-- YOUR TASK --
Among the entries below, count the lines that contain the word "copyright". Write down only the total.
---------- DATA UNDER STUDY ----------
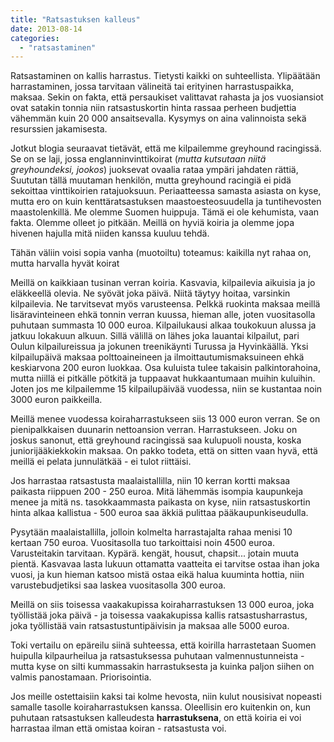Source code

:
 ```yaml
---
title: "Ratsastuksen kalleus"
date: 2013-08-14
categories: 
  - "ratsastaminen"
---
```


Ratsastaminen on kallis harrastus. Tietysti kaikki on suhteellista. Ylipäätään harrastaminen, jossa tarvitaan välineitä tai erityinen harrastuspaikka, maksaa. Sekin on fakta, että persaukiset valittavat rahasta ja jos vuosiansiot ovat satakin tonnia niin ratsastuskortin hinta rassaa perheen budjettia vähemmän kuin 20 000 ansaitsevalla. Kysymys on aina valinnoista sekä resurssien jakamisesta.

<!--more-->

Jotkut blogia seuraavat tietävät, että me kilpailemme greyhound racingissä. Se on se laji, jossa englanninvinttikoirat (_mutta kutsutaan niitä greyhoundeksi, jookos_) juoksevat ovaalia rataa ympäri jahdaten rättiä, Suututan tällä muutaman henkilön, mutta greyhound racingiä ei pidä sekoittaa vinttikoirien ratajuoksuun. Periaatteessa samasta asiasta on kyse, mutta ero on kuin kenttäratsastuksen maastoesteosuudella ja tuntihevosten maastolenkillä. Me olemme Suomen huippuja. Tämä ei ole kehumista, vaan fakta. Olemme olleet jo pitkään. Meillä on hyviä koiria ja olemme jopa hivenen hajulla mitä niiden kanssa kuuluu tehdä.

Tähän väliin voisi sopia vanha (muotoiltu) toteamus: kaikilla nyt rahaa on, mutta harvalla hyvät koirat

Meillä on kaikkiaan tusinan verran koiria. Kasvavia, kilpailevia aikuisia ja jo eläkkeellä olevia. Ne syövät joka päivä. Niitä täytyy hoitaa, varsinkin kilpailevia. Ne tarvitsevat myös varusteensa. Pelkkä ruokinta maksaa meillä lisäravinteineen ehkä tonnin verran kuussa, hieman alle, joten vuositasolla puhutaan summasta 10 000 euroa. Kilpailukausi alkaa toukokuun alussa ja jatkuu lokakuun alkuun. Sillä välillä on lähes joka lauantai kilpailut, pari Oulun kilpailureissua ja jokunen treenikäynti Turussa ja Hyvinkäällä. Yksi kilpailupäivä maksaa polttoaineineen ja ilmoittautumismaksuineen ehkä keskiarvona 200 euron luokkaa. Osa kuluista tulee takaisin palkintorahoina, mutta niillä ei pitkälle pötkitä ja tuppaavat hukkaantumaan muihin kuluihin. Joten jos me kilpailemme 15 kilpailupäivää vuodessa, niin se kustantaa noin 3000 euron paikkeilla.

Meillä menee vuodessa koiraharrastukseen siis 13 000 euron verran. Se on pienipalkkaisen duunarin nettoansion verran. Harrastukseen. Joku on joskus sanonut, että greyhound racingissä saa kulupuoli nousta, koska juniorijääkiekkokin maksaa. On pakko todeta, että on sitten vaan hyvä, että meillä ei pelata junnulätkää - ei tulot riittäisi.

Jos harrastaa ratsastusta maalaistallilla, niin 10 kerran kortti maksaa paikasta riippuen 200 - 250 euroa. Mitä lähemmäs isompia kaupunkeja menee ja mitä ns. tasokkaammasta paikasta on kyse, niin ratsastuskortin hinta alkaa kallistua - 500 euroa saa äkkiä pulittaa pääkaupunkiseudulla.

Pysytään maalaistallilla, jolloin kolmelta harrastajalta rahaa menisi 10 kertaan 750 euroa. Vuositasolla tuo tarkoittaisi noin 4500 euroa. Varusteitakin tarvitaan. Kypärä. kengät, housut, chapsit... jotain muuta pientä. Kasvavaa lasta lukuun ottamatta vaatteita ei tarvitse ostaa ihan joka vuosi, ja kun hieman katsoo mistä ostaa eikä halua kuuminta hottia, niin varustebudjetiksi saa laskea vuositasolla 300 euroa.

Meillä on siis toisessa vaakakupissa koiraharrastuksen 13 000 euroa, joka työllistää joka päivä - ja toisessa vaakakupissa kallis ratsastusharrastus, joka työllistää vain ratsastustuntipäivisin ja maksaa alle 5000 euroa.

Toki vertailu on epäreilu siinä suhteessa, että koirilla harrastetaan Suomen huipulla kilpaurheilua ja ratsastuksessa puhutaan valmennustunneista - mutta kyse on silti kummassakin harrastuksesta ja kuinka paljon siihen on valmis panostamaan. Priorisointia.

Jos meille ostettaisiin kaksi tai kolme hevosta, niin kulut nousisivat nopeasti samalle tasolle koiraharrastuksen kanssa. Oleellisin ero kuitenkin on, kun puhutaan ratsastuksen kalleudesta **harrastuksena**, on että koiria ei voi harrastaa ilman että omistaa koiran - ratsastusta voi.
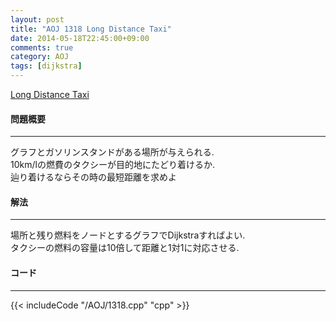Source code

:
 ```yaml
---
layout: post
title: "AOJ 1318 Long Distance Taxi"
date: 2014-05-18T22:45:00+09:00
comments: true
category: AOJ
tags: [dijkstra]
---
```


[Long Distance Taxi](http://judge.u-aizu.ac.jp/onlinejudge/description.jsp?id=1318)

#### 問題概要

****

グラフとガソリンスタンドがある場所が与えられる.  
10km/lの燃費のタクシーが目的地にたどり着けるか.  
辿り着けるならその時の最短距離を求めよ

#### 解法

****

場所と残り燃料をノードとするグラフでDijkstraすればよい.  
タクシーの燃料の容量は10倍して距離と1対1に対応させる.  

#### コード

****

{{< includeCode "/AOJ/1318.cpp" "cpp" >}}
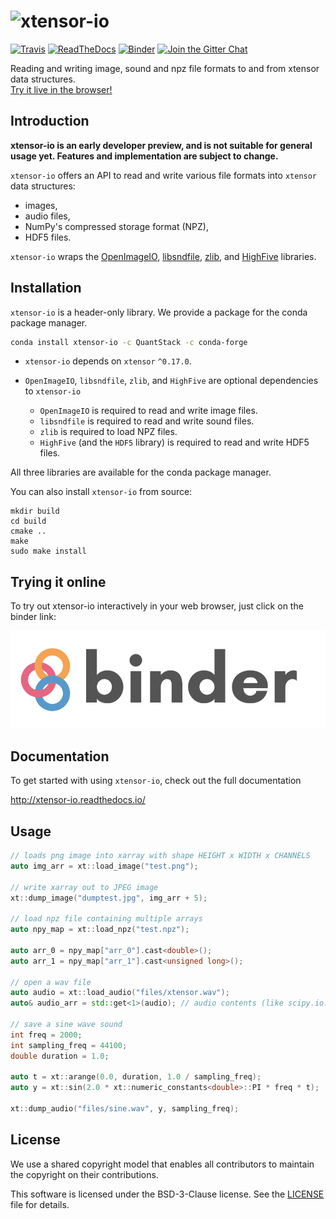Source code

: # ![xtensor-io](docs/source/xtensor-io.svg)

[![Travis](https://travis-ci.org/QuantStack/xtensor-io.svg?branch=master)](https://travis-ci.org/QuantStack/xtensor-io)
[![ReadTheDocs](https://readthedocs.org/projects/xtensor-io/badge/?version=stable)](http://xtensor-io.readthedocs.io/en/stable/)
[![Binder](https://img.shields.io/badge/launch-binder-brightgreen.svg)](https://mybinder.org/v2/gh/QuantStack/xtensor-io/stable?filepath=notebooks/demo.ipynb)
[![Join the Gitter Chat](https://badges.gitter.im/Join%20Chat.svg)](https://gitter.im/QuantStack/Lobby?utm_source=badge&utm_medium=badge&utm_campaign=pr-badge&utm_content=badge)

Reading and writing image, sound and npz file formats to and from xtensor data structures. <br>
[Try it live in the browser!](https://mybinder.org/v2/gh/QuantStack/xtensor-io/stable?filepath=notebooks/demo.ipynb)

## Introduction

**xtensor-io is an early developer preview, and is not suitable for general usage yet. Features and implementation are subject to change.**

`xtensor-io` offers an API to read and write various file formats into `xtensor` data structures:

 - images,
 - audio files,
 - NumPy's compressed storage format (NPZ),
 - HDF5 files.

`xtensor-io` wraps the [OpenImageIO](https://github.com/OpenImageIO/oiio), [libsndfile](https://github.com/erikd/libsndfile), [zlib](https://github.com/madler/zlib), and [HighFive](https://github.com/BlueBrain/HighFive) libraries.

## Installation

`xtensor-io` is a header-only library. We provide a package for the conda package manager.

```bash
conda install xtensor-io -c QuantStack -c conda-forge
```

- `xtensor-io` depends on `xtensor` `^0.17.0`.

- `OpenImageIO`, `libsndfile`, `zlib`, and `HighFive` are optional dependencies to `xtensor-io`

  - `OpenImageIO` is required to read and write image files.
  - `libsndfile` is required to read and write sound files.
  - `zlib` is required to load NPZ files.
  - `HighFive` (and the `HDF5` library) is required to read and write HDF5 files. 

All three libraries are available for the conda package manager.

You can also install `xtensor-io` from source:

```
mkdir build
cd build
cmake ..
make
sudo make install
```

## Trying it online

To try out xtensor-io interactively in your web browser, just click on the binder
link:

[![Binder](binder-logo.svg)](https://mybinder.org/v2/gh/QuantStack/xtensor-io/0.3.0?filepath=notebooks/demo.ipynb)

## Documentation

To get started with using `xtensor-io`, check out the full documentation

http://xtensor-io.readthedocs.io/

## Usage

```cpp
// loads png image into xarray with shape HEIGHT x WIDTH x CHANNELS
auto img_arr = xt::load_image("test.png");

// write xarray out to JPEG image
xt::dump_image("dumptest.jpg", img_arr + 5);

// load npz file containing multiple arrays
auto npy_map = xt::load_npz("test.npz");

auto arr_0 = npy_map["arr_0"].cast<double>();
auto arr_1 = npy_map["arr_1"].cast<unsigned long>();

// open a wav file
auto audio = xt::load_audio("files/xtensor.wav");
auto& audio_arr = std::get<1>(audio); // audio contents (like scipy.io.wavfile results)

// save a sine wave sound
int freq = 2000;
int sampling_freq = 44100;
double duration = 1.0;

auto t = xt::arange(0.0, duration, 1.0 / sampling_freq);
auto y = xt::sin(2.0 * xt::numeric_constants<double>::PI * freq * t);

xt::dump_audio("files/sine.wav", y, sampling_freq);
```

## License

We use a shared copyright model that enables all contributors to maintain the
copyright on their contributions.

This software is licensed under the BSD-3-Clause license. See the [LICENSE](LICENSE) file for details.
----------
-- SOLUTION FOR THIS PROBLEM --
2